## [What you have to do]
Please read the records below and return each line holding the string "odot".

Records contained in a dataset
..........
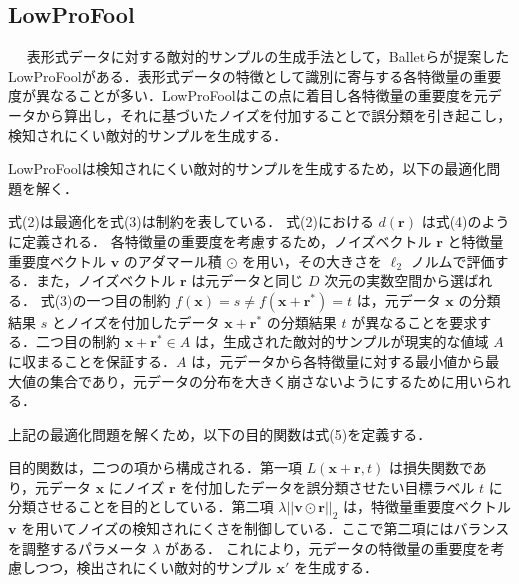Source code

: \subsection{LowProFool}　%
表形式データに対する敵対的サンプルの生成手法として，Balletらが提案したLowProFool\cite{ballet2019imperceptible}がある．表形式データの特徴として識別に寄与する各特徴量の重要度が異なることが多い．LowProFoolはこの点に着目し各特徴量の重要度を元データから算出し，それに基づいたノイズを付加することで誤分類を引き起こし，検知されにくい敵対的サンプルを生成する．

LowProFoolは検知されにくい敵対的サンプルを生成するため，以下の最適化問題を解く．

式(2)は最適化を式(3)は制約を表している．
式(2)における $d(\bm{r})$ は式(4)のように定義される．
各特徴量の重要度を考慮するため，ノイズベクトル $\bm{r}$ と特徴量重要度ベクトル $\bm{v}$ のアダマール積 $\odot$ を用い，その大きさを $\ell_2$ ノルムで評価する．また，ノイズベクトル $\bm{r}$ は元データと同じ $D$ 次元の実数空間から選ばれる．
式(3)の一つ目の制約 $f(\bm{x}) = s \neq f(\bm{x}+\bm{r}^*) = t$ は，元データ $\bm{x}$ の分類結果 $s$ とノイズを付加したデータ $\bm{x}+\bm{r}^*$ の分類結果 $t$ が異なることを要求する．二つ目の制約 $\bm{x}+\bm{r}^* \in A$ は，生成された敵対的サンプルが現実的な値域 $A$ に収まることを保証する．$A$ は，元データから各特徴量に対する最小値から最大値の集合であり，元データの分布を大きく崩さないようにするために用いられる．

上記の最適化問題を解くため，以下の目的関数は式(5)を定義する．


 目的関数は，二つの項から構成される．第一項 $L(\bm{x}+\bm{r}, t)$ は損失関数であり，元データ $\bm{x}$ にノイズ $\bm{r}$ を付加したデータを誤分類させたい目標ラベル $t$ に分類させることを目的としている．第二項 $\lambda ||\bm{v} \odot \bm{r}||_2$ は，特徴量重要度ベクトル $\bm{v}$ を用いてノイズの検知されにくさを制御している．ここで第二項にはバランスを調整するパラメータ $\lambda$ がある．
 これにより，元データの特徴量の重要度を考慮しつつ，検出されにくい敵対的サンプル $\bm{x}'$ を生成する．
..........
## [The completed task]
各特徴量の重要度を考慮するため，ノイズベクトル $\bm{r}$ と特徴量重要度ベクトル $\bm{v}$ のアダマール積 $\odot$ を用い，その大きさを $\ell_2$ ノルムで評価する．また，ノイズベクトル $\bm{r}$ は元データと同じ $D$ 次元の実数空間から選ばれる．
 目的関数は，二つの項から構成される．第一項 $L(\bm{x}+\bm{r}, t)$ は損失関数であり，元データ $\bm{x}$ にノイズ $\bm{r}$ を付加したデータを誤分類させたい目標ラベル $t$ に分類させることを目的としている．第二項 $\lambda ||\bm{v} \odot \bm{r}||_2$ は，特徴量重要度ベクトル $\bm{v}$ を用いてノイズの検知されにくさを制御している．ここで第二項にはバランスを調整するパラメータ $\lambda$ がある．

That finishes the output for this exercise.